THE story of Malala Yosafzai is well known. It was one that shocked the world for the sheer savagery of the attack on a very young Pakistani teenaged girl who dared defy the Taliban’s medieval orders that girls do not need an education, and should remain at home. She defied such a negative, and almost paid with her life for such bravery beyond her young years.

Her subsequent battle for survival from life threatening injuries, and eventual triumph over the ordeal, won her world-wide acclaim, marveling at the stand that she took against a terrorist group whose dark, archaic rule in Afghanistan had left a country denuded of many of its historical heritage.

She has since become an activist of iconic status, being a co-winner—the youngest–of the Nobel Peace Prize; authoring her biography; and is a student at the University of Oxford, England. The horrific attack on Malala highlights the grave plight of women in general, but illustrates how some religious cultures are employed in the suppression of women’s rights in some regions of the world.

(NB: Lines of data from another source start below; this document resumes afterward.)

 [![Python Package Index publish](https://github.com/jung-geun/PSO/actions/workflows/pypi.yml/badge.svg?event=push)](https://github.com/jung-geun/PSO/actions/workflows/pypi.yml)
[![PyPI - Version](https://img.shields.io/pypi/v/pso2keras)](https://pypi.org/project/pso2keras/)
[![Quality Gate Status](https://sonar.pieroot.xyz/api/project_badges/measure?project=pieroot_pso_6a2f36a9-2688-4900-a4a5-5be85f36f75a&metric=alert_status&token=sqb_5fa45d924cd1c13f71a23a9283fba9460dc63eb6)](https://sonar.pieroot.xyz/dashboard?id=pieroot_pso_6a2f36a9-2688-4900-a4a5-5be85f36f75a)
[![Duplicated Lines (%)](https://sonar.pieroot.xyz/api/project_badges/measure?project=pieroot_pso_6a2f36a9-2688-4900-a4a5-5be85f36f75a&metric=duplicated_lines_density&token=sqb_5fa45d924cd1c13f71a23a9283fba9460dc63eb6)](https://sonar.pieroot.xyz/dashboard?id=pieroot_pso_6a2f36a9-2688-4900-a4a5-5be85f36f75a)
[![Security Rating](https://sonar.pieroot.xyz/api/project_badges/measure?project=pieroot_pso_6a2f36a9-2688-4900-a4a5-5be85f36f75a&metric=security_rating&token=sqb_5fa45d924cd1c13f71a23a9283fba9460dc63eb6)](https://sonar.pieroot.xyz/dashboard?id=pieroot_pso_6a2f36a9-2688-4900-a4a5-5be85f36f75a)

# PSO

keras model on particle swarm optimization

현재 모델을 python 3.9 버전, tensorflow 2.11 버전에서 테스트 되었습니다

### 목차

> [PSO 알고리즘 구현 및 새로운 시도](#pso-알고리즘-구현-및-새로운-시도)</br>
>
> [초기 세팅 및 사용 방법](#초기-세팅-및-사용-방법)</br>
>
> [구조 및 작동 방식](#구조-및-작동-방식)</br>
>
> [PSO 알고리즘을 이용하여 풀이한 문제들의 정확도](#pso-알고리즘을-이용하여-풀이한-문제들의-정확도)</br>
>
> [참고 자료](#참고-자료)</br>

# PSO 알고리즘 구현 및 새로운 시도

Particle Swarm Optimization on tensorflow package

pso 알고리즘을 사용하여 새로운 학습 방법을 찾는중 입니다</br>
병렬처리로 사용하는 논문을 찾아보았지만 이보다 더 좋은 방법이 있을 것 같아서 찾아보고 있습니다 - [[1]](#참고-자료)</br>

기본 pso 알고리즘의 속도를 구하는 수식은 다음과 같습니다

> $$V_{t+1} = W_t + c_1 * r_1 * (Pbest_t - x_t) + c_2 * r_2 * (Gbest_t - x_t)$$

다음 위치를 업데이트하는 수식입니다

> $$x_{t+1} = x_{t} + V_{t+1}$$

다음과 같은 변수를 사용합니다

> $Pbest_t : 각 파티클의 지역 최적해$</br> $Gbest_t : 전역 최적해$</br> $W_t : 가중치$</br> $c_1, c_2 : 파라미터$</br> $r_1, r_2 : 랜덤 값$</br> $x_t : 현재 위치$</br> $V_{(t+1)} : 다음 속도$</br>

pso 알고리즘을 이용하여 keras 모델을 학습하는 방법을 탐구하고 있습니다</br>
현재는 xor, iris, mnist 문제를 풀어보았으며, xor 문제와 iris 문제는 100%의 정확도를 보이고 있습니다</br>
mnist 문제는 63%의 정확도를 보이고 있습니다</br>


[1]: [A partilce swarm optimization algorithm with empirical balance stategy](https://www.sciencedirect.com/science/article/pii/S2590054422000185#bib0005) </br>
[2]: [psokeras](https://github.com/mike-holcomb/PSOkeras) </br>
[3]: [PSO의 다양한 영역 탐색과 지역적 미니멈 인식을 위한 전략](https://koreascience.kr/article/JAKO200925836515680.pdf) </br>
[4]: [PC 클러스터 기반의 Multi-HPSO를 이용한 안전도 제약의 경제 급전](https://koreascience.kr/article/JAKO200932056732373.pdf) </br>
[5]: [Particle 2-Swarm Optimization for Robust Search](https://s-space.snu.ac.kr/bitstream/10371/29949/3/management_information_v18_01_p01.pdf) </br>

It is undeniable that cultures and customs, of which religion is the pervasive influence, are a guide as to how most humans do live, as it governs their inter–familial relations, and even those with their own kinsmen, and with others unrelated to their way of life. Its various edicts outline the daily conduct of those who are its products. Importantly, it defines the specific roles for male and female.

Of course, we subscribe to the right of every people to live in accordance with their particular culture, as it is their inalienable right. However, we also submit that it would seem to be an anachronism that in a world that has undergone so many groundbreaking changes over the past 100 years or more, that there are cultures which rulers continue to use to subjugate the basic freedoms of their people, particularly women.

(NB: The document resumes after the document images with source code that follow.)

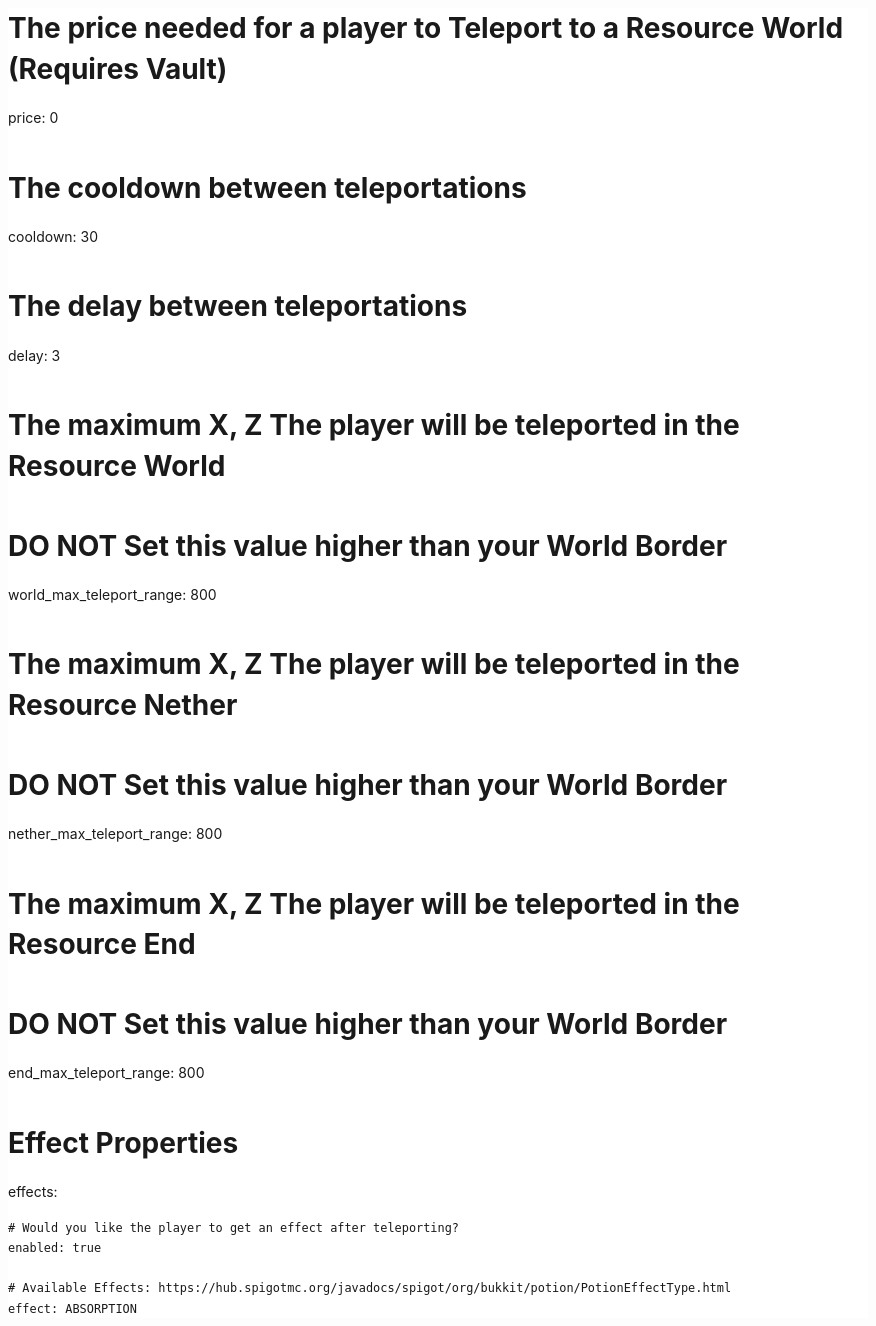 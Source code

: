   # The price needed for a player to Teleport to a Resource World (Requires Vault)
  price: 0

  # The cooldown between teleportations
  cooldown: 30

  # The delay between teleportations
  delay: 3

  # The maximum X, Z The player will be teleported in the Resource World
  # DO NOT Set this value higher than your World Border
  world_max_teleport_range: 800

  # The maximum X, Z The player will be teleported in the Resource Nether
  # DO NOT Set this value higher than your World Border
  nether_max_teleport_range: 800

  # The maximum X, Z The player will be teleported in the Resource End
  # DO NOT Set this value higher than your World Border
  end_max_teleport_range: 800

  # Effect Properties
  effects:

    # Would you like the player to get an effect after teleporting?
    enabled: true

    # Available Effects: https://hub.spigotmc.org/javadocs/spigot/org/bukkit/potion/PotionEffectType.html
    effect: ABSORPTION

How can one explain the contradiction in a society that embraces modern technologies as a way for improved daily living, but which culture gives the man the right anytime to a divorce, once he does a verbal ritual, and his wife cannot respond? Or stipulates that she must avoid turning around, but must always look down? Or that she should not speak in a loud voice?

These are some rules that are simply archaic, having no time or place in a world where all humans, inclusive of women, ought to be able to have the same rights to legal representation as men; as well as being entitled to make any physical movement of the body in any direction, as males do; and where the manner or tone of verbal expression is unrestricted.

It is even more contradictory that a woman who suffers sexual abuse in some societies, are often prosecuted as being responsible for such a violation to their person. In these societies, the right to vote for the elected leader of choice is not restricted to women, yet women have no say in pivotal issues that affect their womanhood and general wellbeing.

Any culture that is premised by any such restrictions, under the guise of religion is clearly repressive, and cannot contribute to the moral and spiritual growth over those that it is intended as a guide, particularly women. Moreover, its many rules/laws continue to inflict the worst kind of mental and physical abuse, often resulting in a self- distorted view of womanhood, and the world at large.

This is a denial, and destruction, of human rights for any woman who is entitled to the same rights for living as her male counterpart. Any abrogation of this cardinal principle cannot be progress in the new millennium. It is for these reasons that Malala Yosafzai, as a woman, decided to persevere for an education, no doubt to escape the mental and physical imprisonment of such a culture. The price that she almost paid underlines the tragic circumstance in which tens of millions of women in some regions of the world still exist.